Frequency Perception

  • • Human hearing: 20 Hz - 20 kHz
  • • Most sensitive: 2-4 kHz range
  • • Non-linear frequency resolution
  • • Age-related high-frequency loss

Loudness Perception

  • • Fletcher-Munson curves
  • • Logarithmic loudness scaling
  • • Dynamic range: 120 dB
  • • Just-noticeable differences

The psychoacoustic model transforms the blind mathematical problem of quantization into a perceptually optimized one. It analyzes the audio signal and computes a "perceptual noise budget"—the maximum amount of quantization noise that can be introduced at different frequencies without being audible.

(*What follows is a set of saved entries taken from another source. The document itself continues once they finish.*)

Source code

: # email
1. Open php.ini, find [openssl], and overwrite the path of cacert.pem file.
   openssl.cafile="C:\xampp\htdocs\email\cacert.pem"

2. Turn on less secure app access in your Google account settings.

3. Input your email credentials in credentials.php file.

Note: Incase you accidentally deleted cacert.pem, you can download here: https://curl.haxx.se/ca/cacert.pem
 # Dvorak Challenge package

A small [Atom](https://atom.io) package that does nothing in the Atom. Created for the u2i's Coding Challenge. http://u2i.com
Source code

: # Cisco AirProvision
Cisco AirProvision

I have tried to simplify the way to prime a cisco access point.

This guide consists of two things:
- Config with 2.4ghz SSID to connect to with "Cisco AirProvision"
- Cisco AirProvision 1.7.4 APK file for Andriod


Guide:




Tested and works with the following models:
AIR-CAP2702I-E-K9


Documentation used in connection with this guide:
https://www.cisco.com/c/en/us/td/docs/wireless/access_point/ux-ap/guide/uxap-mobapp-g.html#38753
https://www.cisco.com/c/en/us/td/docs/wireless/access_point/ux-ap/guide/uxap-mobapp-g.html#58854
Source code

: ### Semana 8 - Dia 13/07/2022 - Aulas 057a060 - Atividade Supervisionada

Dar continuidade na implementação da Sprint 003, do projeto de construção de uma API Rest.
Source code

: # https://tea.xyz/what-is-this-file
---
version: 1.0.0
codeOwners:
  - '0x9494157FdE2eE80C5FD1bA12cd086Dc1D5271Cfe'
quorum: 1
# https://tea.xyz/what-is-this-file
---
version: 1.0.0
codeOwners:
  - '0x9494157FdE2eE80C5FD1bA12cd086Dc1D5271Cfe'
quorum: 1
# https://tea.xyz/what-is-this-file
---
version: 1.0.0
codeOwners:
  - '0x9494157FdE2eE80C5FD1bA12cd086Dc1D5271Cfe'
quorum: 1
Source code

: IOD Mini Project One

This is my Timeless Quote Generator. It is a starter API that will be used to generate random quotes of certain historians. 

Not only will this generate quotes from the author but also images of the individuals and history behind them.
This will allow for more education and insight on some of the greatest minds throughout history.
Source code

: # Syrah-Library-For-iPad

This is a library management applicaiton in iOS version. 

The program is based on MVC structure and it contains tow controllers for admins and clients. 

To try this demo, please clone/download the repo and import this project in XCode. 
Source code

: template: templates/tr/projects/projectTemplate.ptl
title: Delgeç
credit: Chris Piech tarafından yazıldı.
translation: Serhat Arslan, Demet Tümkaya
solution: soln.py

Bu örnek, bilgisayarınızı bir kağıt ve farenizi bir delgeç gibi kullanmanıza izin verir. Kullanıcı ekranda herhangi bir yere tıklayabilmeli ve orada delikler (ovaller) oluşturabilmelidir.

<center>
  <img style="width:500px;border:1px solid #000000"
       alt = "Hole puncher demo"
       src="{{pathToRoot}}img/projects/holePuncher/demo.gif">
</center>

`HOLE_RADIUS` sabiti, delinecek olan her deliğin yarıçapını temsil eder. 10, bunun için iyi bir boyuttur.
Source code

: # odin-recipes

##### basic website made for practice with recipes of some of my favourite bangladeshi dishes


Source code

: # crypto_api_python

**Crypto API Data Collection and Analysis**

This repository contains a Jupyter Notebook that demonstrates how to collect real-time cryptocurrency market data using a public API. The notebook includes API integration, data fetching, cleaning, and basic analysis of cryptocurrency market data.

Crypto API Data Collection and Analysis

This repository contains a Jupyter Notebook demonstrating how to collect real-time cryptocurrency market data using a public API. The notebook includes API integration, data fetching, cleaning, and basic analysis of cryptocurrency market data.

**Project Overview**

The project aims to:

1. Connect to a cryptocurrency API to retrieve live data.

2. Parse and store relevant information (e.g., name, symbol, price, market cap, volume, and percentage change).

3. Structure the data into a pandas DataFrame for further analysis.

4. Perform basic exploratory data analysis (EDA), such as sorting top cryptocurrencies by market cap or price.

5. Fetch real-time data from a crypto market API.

The Threshold of Hearing and Critical Bands

Absolute Threshold of Hearing
// Empirical approximation of hearing threshold (in dB SPL)
Tq(f) = 3.64(f/1000)^-0.8 
        - 6.5*exp(-0.6*(f/1000 - 3.3)^2) 
        + 10^-3*(f/1000)^4

Key characteristics:
• Minimum at ~3.5 kHz (most sensitive)
• Rises steeply below 500 Hz
• Gradual rise above 10 kHz
• Defines quietest audible sounds
• Varies ±20 dB between individuals

Bark Scale

Maps frequency to critical bands:

Bark(f) = 13*arctan(0.00076*f) 
         + 3.5*arctan((f/7500)^2)

Critical Bands

  • • 24 bands total (Bark scale)
  • • ~100 Hz wide below 500 Hz
  • • ~20% of center frequency above 500 Hz
  • • Sounds within band interact strongly

Auditory Masking: The Key to Perceptual Coding

The most powerful psychoacoustic phenomenon exploited by audio codecs is auditory masking—where a loud sound renders a simultaneously occurring quieter sound inaudible, even if the quieter sound would be audible on its own.

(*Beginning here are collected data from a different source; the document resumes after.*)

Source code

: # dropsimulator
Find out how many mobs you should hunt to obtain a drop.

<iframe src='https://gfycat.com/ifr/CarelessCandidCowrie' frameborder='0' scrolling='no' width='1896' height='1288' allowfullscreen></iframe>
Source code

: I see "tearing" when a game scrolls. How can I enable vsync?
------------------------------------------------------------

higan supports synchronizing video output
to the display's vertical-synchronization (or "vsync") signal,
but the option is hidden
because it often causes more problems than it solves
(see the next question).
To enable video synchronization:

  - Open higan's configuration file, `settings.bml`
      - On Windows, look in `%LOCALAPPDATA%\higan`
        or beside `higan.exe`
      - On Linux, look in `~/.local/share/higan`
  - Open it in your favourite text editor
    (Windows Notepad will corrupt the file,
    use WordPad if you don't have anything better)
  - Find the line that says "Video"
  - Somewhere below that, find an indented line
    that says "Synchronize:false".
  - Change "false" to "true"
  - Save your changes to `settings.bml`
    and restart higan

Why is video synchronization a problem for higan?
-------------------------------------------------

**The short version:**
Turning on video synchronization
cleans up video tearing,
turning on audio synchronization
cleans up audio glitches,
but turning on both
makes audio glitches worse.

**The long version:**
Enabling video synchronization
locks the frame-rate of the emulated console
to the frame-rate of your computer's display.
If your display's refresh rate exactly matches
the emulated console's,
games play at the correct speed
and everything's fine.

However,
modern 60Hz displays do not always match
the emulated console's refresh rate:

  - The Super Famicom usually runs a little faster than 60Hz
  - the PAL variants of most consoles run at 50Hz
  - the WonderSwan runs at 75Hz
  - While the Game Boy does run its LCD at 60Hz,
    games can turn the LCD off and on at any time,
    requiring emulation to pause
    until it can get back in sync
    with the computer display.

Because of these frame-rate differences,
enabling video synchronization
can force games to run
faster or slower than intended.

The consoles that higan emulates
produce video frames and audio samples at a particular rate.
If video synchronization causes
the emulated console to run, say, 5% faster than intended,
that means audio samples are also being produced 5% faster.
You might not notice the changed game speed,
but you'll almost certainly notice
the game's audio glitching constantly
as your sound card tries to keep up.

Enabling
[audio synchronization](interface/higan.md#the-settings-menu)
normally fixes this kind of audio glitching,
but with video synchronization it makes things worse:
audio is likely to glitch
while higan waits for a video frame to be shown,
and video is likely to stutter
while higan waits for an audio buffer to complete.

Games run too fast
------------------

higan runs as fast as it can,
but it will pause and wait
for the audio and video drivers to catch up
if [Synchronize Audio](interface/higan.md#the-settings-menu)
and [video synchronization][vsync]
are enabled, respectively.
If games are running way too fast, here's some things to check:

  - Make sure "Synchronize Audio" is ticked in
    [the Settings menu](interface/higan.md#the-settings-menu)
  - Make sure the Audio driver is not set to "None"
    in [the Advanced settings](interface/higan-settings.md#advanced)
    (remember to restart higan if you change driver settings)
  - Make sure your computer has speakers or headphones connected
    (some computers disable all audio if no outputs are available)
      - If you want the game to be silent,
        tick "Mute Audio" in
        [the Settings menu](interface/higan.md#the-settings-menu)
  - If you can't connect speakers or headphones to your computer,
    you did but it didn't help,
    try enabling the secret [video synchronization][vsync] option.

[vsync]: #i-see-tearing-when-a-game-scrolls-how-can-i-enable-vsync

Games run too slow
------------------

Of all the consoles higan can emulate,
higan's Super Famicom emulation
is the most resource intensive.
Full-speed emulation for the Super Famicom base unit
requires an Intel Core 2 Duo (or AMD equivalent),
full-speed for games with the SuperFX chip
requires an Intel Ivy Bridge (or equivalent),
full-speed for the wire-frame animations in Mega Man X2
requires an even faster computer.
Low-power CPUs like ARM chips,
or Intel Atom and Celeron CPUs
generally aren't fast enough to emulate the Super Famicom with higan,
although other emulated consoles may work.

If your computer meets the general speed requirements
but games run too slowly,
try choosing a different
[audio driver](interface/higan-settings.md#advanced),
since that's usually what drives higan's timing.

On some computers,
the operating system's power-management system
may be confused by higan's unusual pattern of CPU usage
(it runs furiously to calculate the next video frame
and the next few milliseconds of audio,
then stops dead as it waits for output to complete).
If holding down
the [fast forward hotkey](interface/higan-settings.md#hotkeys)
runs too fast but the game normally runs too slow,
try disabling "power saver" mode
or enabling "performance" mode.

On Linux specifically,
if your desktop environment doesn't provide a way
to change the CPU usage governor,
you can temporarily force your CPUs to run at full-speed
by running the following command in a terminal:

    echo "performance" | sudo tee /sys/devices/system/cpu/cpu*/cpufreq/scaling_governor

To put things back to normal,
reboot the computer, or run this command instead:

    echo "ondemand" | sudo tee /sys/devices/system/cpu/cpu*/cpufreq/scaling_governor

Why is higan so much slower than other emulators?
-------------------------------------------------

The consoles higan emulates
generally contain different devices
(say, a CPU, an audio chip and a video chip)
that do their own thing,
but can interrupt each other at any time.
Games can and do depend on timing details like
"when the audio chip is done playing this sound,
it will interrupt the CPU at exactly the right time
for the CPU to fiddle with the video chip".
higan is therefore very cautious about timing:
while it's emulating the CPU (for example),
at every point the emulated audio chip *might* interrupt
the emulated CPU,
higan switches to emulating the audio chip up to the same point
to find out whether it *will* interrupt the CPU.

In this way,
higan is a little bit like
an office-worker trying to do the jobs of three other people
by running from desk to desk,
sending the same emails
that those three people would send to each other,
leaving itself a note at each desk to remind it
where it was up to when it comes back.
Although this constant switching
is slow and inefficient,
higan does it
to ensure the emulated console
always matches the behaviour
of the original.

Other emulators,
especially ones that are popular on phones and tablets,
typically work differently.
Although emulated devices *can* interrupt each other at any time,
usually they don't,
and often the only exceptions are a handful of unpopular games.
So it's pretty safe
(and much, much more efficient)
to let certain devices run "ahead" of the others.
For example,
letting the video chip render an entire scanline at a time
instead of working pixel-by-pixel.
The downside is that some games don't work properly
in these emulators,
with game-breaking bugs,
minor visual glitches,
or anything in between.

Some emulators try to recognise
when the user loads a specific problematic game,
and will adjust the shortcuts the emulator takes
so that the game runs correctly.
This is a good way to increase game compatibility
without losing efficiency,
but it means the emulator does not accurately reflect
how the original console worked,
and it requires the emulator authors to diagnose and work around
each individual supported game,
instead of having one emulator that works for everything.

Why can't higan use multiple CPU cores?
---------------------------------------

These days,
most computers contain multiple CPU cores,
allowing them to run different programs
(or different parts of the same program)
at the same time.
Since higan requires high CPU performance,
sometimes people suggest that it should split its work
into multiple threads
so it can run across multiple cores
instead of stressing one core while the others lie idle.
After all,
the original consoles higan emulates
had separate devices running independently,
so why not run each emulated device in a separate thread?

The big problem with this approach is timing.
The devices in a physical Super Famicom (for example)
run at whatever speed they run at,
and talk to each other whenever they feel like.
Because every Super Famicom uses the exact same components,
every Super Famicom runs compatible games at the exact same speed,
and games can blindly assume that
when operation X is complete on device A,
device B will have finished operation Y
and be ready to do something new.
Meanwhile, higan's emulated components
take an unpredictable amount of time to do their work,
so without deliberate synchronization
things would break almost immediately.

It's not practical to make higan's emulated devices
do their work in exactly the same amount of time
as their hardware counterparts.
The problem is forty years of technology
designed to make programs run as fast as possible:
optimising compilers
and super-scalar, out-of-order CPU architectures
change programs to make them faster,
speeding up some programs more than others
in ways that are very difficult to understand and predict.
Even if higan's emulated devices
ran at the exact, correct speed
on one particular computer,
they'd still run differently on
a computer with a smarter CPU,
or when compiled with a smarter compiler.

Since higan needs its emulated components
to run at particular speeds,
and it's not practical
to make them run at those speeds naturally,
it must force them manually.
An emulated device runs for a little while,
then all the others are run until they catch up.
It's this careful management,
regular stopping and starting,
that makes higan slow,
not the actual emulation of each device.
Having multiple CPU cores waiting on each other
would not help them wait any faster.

Simultaneous Masking (Frequency Domain)

A loud tone masks quieter tones at nearby frequencies:

Masking Spread Function:
• Asymmetric shape (more masking at higher freq)
• Level-dependent (louder = wider spread)
• Tonal vs Noise maskers differ

Tonal Masker at 1 kHz, 60 dB:
  500 Hz: 15 dB masking
  1 kHz:  60 dB (center)
  2 kHz:  25 dB masking
  4 kHz:  10 dB masking
Temporal Masking (Time Domain)

Masking extends through time:

Pre-masking

  • • Duration: ~20 ms
  • • Backward masking effect
  • • Brain processing delay

Post-masking

  • • Duration: 100-200 ms
  • • Forward masking effect
  • • Exponential decay

Calculating the Global Masking Threshold

MPEG Psychoacoustic Model Process
1. Time-to-Frequency Mapping:
   FFT(audio_frame) → spectrum[1024]

2. Identify Maskers:
   for each spectral_peak:
      if (peak > neighbors + 7dB):
         mark as TONAL masker
      else:
         group as NOISE masker

3. Calculate Individual Thresholds:
   for each masker:
      threshold = masker_level - spreading_function(Δf)
      
   spreading_function(Δf) = 
      15.81 + 7.5*(Δf + 0.474) 
      - 17.5*sqrt(1 + (Δf + 0.474)^2)

4. Combine Thresholds:
   global_threshold = max(
      absolute_threshold,
      sum(individual_masking_thresholds)
   )

5. Result: Frequency-dependent noise floor
   Any quantization noise below this is inaudible

Signal-to-Mask Ratio (SMR)

SMR = Signal_Level - Global_Masking_Threshold
This determines bit allocation: Higher SMR → More bits needed

The Modified Discrete Cosine Transform (MDCT)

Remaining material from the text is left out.